Well now, all that sounds mighty fair to me. And the training that the tax collector does is pretty damn good. So where's the beef? Easy, really; the tax collector is being used as a weapon to coax builders not to engage those nasty people who prefer to be self-employed bricklayers and chippies and plasterers. The great snag with trying to tell builders what to do, and the great snag of trying to use a tax weapon to make them do it, is that they get upset or depressed. The idea is to make the builder that has the impudence to engage self-employed workers pay three times the training levy; that is, 1.5% the gross amount paid in wages. Not many years ago, it was eight times the amount. And when this was challenged in the High Court 18 months ago, this tax differential was said to be soon to disappear. But as it stands, it is a lawful differential.
The body that collects the tax, the Construction Industry Training Board, told the court that it recommended such a differential because builders that use self-employed people "do not provide a fair share of training and make a levy differential on account of that". I didn't believe that the levy differential would go then, I don't believe it now, and rumour has it that you naughty builders who engage self-employed bricklayers will continue to be penalised for years to come – unless Sir Michael sees the harm it does. Sees, too, the rot in the argument that builders that engage labour-only people are builders who don't train. That's as daft as it is offensive.
The tax collector is being used to coax builders not to engage those nasty people who prefer to be self-employed bricklayers, chippies and plasterers
And why do all these rows do harm? That's easy too: the compulsory levy and especially the penal levy differential demoralises significant sections of the industry and leads to disaffection. It wouldn't matter if the Angel Gabriel himself was the chief trainer of plasterers – he would see two fingers waving from afar. The political line, which the CITB falls for, is that these nasty builders who use self-employed labour poach people from the nice builders. Actually, the truth is that an awful lot of tradesmen learn their trade at the side of uncles, dads, even granddads, and their mates. But it would be ever so useful to polish these newcomers by a stint of formal training in workshops, through the CITB. But they won't do it, so how on earth are these people to get trained?
There's more. Did you know that some specialist trades and firms pay the levy but the CITB provides no training in return? The tax collector simply argues that the levy is meant for the general good of the industry and demands the cash. Then there is another huge unfairness. An employer paying out less than £61,000 per year for labour is exempt from the levy, according to law. Don't you believe it! The little fella finds himself having the penal rate deducted by the client he is working for. Then the CITB refuses to pay back the little fella because it uses the rule of exemption to stop any refund.
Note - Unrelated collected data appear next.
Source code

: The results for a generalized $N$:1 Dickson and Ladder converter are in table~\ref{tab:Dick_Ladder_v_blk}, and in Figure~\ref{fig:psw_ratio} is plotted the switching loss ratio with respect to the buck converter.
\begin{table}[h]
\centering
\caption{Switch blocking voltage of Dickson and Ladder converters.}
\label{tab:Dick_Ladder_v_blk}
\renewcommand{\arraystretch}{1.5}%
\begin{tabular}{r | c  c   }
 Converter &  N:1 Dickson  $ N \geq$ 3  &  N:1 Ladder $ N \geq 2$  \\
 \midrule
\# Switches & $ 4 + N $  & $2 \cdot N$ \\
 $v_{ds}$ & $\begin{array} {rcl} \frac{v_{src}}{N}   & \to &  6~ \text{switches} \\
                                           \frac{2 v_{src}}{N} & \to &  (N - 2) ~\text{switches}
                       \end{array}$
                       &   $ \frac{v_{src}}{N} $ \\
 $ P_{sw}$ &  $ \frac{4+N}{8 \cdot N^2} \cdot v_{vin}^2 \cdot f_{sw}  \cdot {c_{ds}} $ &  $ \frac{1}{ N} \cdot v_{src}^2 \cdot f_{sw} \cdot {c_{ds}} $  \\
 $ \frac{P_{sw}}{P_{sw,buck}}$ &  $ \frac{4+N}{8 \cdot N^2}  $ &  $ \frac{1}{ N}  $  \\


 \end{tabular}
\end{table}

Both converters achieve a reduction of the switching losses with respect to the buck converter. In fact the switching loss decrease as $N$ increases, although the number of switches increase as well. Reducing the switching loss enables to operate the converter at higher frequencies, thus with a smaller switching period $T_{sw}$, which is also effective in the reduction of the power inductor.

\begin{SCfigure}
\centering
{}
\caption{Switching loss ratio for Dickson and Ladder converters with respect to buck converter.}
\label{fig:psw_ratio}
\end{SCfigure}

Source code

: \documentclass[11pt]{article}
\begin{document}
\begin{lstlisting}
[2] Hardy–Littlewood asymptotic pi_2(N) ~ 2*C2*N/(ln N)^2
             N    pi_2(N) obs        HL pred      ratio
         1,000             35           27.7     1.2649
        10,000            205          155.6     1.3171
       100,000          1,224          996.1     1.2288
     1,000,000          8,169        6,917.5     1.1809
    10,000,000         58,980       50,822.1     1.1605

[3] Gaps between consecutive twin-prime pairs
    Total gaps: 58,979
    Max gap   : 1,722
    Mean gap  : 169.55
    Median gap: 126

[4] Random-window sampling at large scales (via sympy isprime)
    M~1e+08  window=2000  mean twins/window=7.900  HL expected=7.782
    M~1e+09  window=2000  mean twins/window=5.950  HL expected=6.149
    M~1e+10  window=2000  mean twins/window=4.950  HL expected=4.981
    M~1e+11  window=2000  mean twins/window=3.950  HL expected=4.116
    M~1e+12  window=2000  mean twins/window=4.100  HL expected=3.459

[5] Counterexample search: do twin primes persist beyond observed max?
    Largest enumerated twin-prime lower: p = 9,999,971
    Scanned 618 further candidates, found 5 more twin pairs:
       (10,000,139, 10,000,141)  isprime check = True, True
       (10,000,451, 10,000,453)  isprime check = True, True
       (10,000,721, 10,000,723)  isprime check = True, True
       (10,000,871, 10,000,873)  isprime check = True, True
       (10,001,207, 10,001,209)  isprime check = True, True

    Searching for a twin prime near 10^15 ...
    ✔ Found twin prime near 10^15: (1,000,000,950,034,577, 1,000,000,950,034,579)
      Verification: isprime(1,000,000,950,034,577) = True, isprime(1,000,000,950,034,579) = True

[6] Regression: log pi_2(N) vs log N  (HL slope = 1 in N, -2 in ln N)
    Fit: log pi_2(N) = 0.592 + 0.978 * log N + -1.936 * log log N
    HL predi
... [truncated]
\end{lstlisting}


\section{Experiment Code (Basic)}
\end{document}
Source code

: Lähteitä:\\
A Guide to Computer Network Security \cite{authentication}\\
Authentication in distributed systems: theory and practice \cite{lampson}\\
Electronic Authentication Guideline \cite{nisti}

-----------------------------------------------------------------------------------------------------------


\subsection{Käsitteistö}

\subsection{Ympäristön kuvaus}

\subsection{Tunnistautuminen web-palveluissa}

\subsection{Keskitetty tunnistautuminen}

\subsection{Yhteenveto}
Now then, at this rate I reckon the little people are brassed off with the CITB. On top of that, all the builders that engage self-employed folk are brassed off with the CITB, and all those that pay the levy and cannot get training from the CITB are brassed off with the CITB. Not finished yet; I dare say the 18 CITB "levy return advisers" get brassed off when they knock on the door of a builder or subcontractor and politely explain how they are entitled to search the books of the firm, only to have the builder let slip that he thinks the visitor is a bloody snooper.